Un viejo refrán dice que “el tiempo perdido lo cobra Dios”, que puede aplicarse a lo que sucede en muchos procedimientos que atañen a la comunidad, como la administración pública, la justicia y la actividad legislativa, entre los más relevantes que afectan al colectivo social. La burocracia oficial, desde tiempos inmemoriales, se ha caracterizado por lenta y engorrosa en sus procedimientos, como si a los funcionarios sólo les interesara conseguir el puesto y conservarlo, antes que ser útiles y eficientes. Uno de ellos, cuando un conocido le observó la escasez de trabajo en sus funciones, contestó con cinismo: “harto trabajo me costó conseguir el puesto”.
El asunto se agrava cuando la ineficiencia se ubica en cargos de alta responsabilidad, en los que la representación política es más significativa que la calidad ética, académica e intelectual de funcionarios que, por una perversa paradoja, son los mejor remunerados.
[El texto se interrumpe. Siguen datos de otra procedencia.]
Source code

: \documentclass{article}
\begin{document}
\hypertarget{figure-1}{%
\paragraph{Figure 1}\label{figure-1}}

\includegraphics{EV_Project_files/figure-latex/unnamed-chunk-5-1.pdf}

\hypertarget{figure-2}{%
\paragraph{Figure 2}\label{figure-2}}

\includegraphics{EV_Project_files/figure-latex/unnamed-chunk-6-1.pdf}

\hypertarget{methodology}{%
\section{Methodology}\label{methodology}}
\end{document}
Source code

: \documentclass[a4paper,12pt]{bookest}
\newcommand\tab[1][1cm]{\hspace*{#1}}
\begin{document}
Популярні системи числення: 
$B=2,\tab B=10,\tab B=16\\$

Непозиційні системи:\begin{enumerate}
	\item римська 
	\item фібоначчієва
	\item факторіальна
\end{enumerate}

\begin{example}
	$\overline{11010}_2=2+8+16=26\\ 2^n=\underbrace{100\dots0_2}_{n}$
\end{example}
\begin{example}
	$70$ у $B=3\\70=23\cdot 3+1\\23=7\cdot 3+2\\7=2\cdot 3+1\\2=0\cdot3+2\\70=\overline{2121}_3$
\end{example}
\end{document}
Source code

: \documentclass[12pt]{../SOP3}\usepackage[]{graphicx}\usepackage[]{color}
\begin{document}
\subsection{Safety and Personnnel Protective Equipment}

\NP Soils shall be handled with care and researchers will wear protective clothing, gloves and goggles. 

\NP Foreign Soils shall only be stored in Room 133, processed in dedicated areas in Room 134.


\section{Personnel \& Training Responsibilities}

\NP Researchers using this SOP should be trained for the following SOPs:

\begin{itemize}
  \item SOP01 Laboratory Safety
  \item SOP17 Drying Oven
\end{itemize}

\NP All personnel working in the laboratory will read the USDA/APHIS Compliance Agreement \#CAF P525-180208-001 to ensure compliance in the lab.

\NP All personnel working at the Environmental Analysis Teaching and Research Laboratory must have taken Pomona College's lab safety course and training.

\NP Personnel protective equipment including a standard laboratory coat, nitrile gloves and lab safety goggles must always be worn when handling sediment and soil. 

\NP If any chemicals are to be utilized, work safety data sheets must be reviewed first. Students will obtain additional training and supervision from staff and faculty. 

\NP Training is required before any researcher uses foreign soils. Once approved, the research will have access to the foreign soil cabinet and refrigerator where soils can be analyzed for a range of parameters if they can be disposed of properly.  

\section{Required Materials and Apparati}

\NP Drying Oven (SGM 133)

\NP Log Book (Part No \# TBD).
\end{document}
Con el agravante de que la ineficiencia de los jefes afecta la funcionalidad de los subalternos, para que el Estado sea paquidérmico e inoperante; lo que adquiere perfiles dramáticos cuando quienes tienen a su cargo la administración de recursos para atender necesidades básicas de los ciudadanos, dedican su tiempo y tales recursos a construir plataformas para montar estrategias que sirvan a futuras aspiraciones, más representativas, mejor remuneradas y de mayor impacto social.
Todo lo anterior tiene sus efectos en la calidad de vida de los pueblos, en la desigualdad económica y social, en el atraso de las regiones que se desempeñan lejos del poder central, en el desarrollo de actividades delictivas que prosperan más que las acogidas a la ortodoxia económica, a la inseguridad y al atraso en la formación de las nuevas generaciones.
Así discurre la vida, que no se detiene, y se pierde tiempo precioso para construir mejor sociedad, más próspera y armoniosa; con mejor calidad de vida y más feliz. Esa aspiración la plasmó Tomás Moro en su obra Utopía, que sedujo a los intelectuales y ha trascendido el tiempo. La lentitud de la justicia se explica por la necesidad de acertar, cuidándose de la posibilidad de errar en sus fallos, especialmente cuando están de por medio intereses humanos sensibles, de diversa índole; prestigios personales, la libertad, que es sagrada; y la vida misma, aunque esta última, víctima de malas decisiones, no se pierda físicamente, pero sí se destruya moral y socialmente.
El ejercicio de la justicia se fundamenta en el discernimiento, la interpretación de teorías y la confrontación de hechos y sus efectos. No obstante, el tiempo influye en la prontitud, eficacia y eficiencia de la justicia cuando es sometida a argucias, dilaciones oportunistas o falsedades probatorias, para lo cual hay verdaderos “maestros” en el ejercicio de la abogacía; y corre, además, con la eventualidad de la corrupción, atenta a conseguir efectos amañados a favor de intereses non santos.
No sobra explayarse en estas consideraciones, que no son pérdida de tiempo del columnista y sus lectores, sino reflexiones que ameritan gastarles tiempo.